MA Readmission Quality Program

Medicare Advantage
Policy Number: MA-X-095

Last Updated: June 24 2024 

Blue Cross and Blue Shield of Nebraska (BCBSNE) Medicare Readmission Quality Program is part of the payment methodology we use to pay some facilities for services rendered to our Medicare Advantage (MA) members. The Readmission Review Program applies to all Blue Cross Blue Shield of Nebraska benefit plans and acute care facilities that are paid based on Medicare Severity Diagnosis Related Group (MS-DRG) payment methodology established by Centers for Medicare & Medicaid Services (CMS) published guidelines. This includes facilities that participate in BCBSNE MA care provider network as well as those that do not. The Readmission Review Program is allowed by CMS requirements and guidance. 
 
BCBSNE follows the guidelines established by the CMS for Same Day Readmissions, 30 day Readmissions, Planned Readmissions and Leave of Absence. CMS encourages facilities to improve communication and care coordination for patients and caregivers in discharge planning to reduce avoidable readmissions.
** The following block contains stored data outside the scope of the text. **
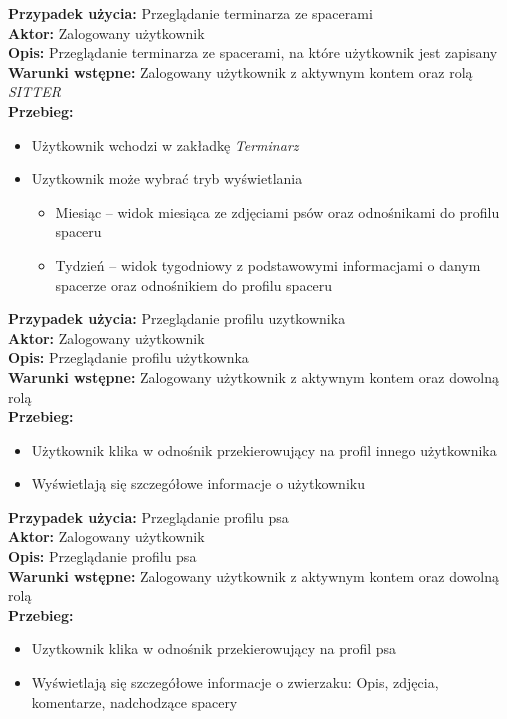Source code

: \noindent
\textbf{Przypadek użycia:} Przeglądanie terminarza ze spacerami\\
\textbf{Aktor:} Zalogowany użytkownik\\
\textbf{Opis:} Przeglądanie terminarza ze spacerami, na które użytkownik jest zapisany\\
\textbf{Warunki wstępne:} Zalogowany użytkownik z aktywnym kontem oraz rolą \textit{SITTER}\\
\textbf{Przebieg:}
\begin{itemize}
    \item Użytkownik wchodzi w zakładkę \textit{Terminarz}
    \item Uzytkownik może wybrać tryb wyświetlania
    \begin{itemize}
        \item Miesiąc -- widok miesiąca ze zdjęciami psów oraz odnośnikami do profilu spaceru
        \item Tydzień -- widok tygodniowy z podstawowymi informacjami o danym spacerze oraz odnośnikiem do profilu spaceru
    \end{itemize}
\end{itemize}

\noindent
\textbf{Przypadek użycia:} Przeglądanie profilu uzytkownika\\
\textbf{Aktor:} Zalogowany użytkownik\\
\textbf{Opis:} Przeglądanie profilu użytkownka\\
\textbf{Warunki wstępne:} Zalogowany użytkownik z aktywnym kontem oraz dowolną rolą\\
\textbf{Przebieg:}
\begin{itemize}
    \item Użytkownik klika w odnośnik przekierowujący na profil innego użytkownika
    \item Wyświetlają się szczegółowe informacje o użytkowniku
\end{itemize}

\noindent
\textbf{Przypadek użycia:} Przeglądanie profilu psa\\
\textbf{Aktor:} Zalogowany użytkownik\\
\textbf{Opis:} Przeglądanie profilu psa\\
\textbf{Warunki wstępne:} Zalogowany użytkownik z aktywnym kontem oraz dowolną rolą\\
\textbf{Przebieg:}
\begin{itemize}
    \item Uzytkownik klika w odnośnik przekierowujący na profil psa
    \item Wyświetlają się szczegółowe informacje o zwierzaku: Opis, zdjęcia, komentarze, nadchodzące spacery
\end{itemize}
Patients are more likely to have better outcomes, functional ability, survivability and quality of life.  

Review criteria 

The review criteria include but are not limited to the following:

  • Readmissions related to the first admission
  • Preventable readmissions 
  • Premature hospital discharge from the same facility or a facility within the same health system or under the same provider contract 
  • Unplanned surgery resulting in a continuation of the initial admission 
  • Condition or procedure attributed to a readmission due to a failed surgical procedure or interventional service 
  • Infection due to the initial admission 
  • Medical necessity 
  • Exacerbation of symptoms of a chronic illness 

Exclusions

  • Admissions for the medical treatment of cancer, primary psychiatric disease and rehabilitation care or other similar repetitive treatments 
  • Planned readmissions  
  • Patient transfers from one acute care hospital to another  
  • Patient discharged from the hospital against medical advice 
  • Transplants 

As a provider what should I expect? 

  • Blue Cross and Blue Shield Nebraska (BCBSNE) will perform a clinical review of acute care facility readmissions that occur within 30 days of discharge from the same hospital. 
  • If BCBSNE determines that a provider has submitted a second claim after a patient has been discharged from an acute inpatient stay, medical records may be requested from the provider. 
  • All days for the initial admission and readmission must receive prior authorization 
  • BCBSNE will also review during authorization process whether the second admission is related to first admission. 
  • Providers may dispute determinations through the provider appeals process. 
  • If BCBSNE determines that the subsequent admits are a readmission BCBSNE will deny subsequent claims and only pay initial. 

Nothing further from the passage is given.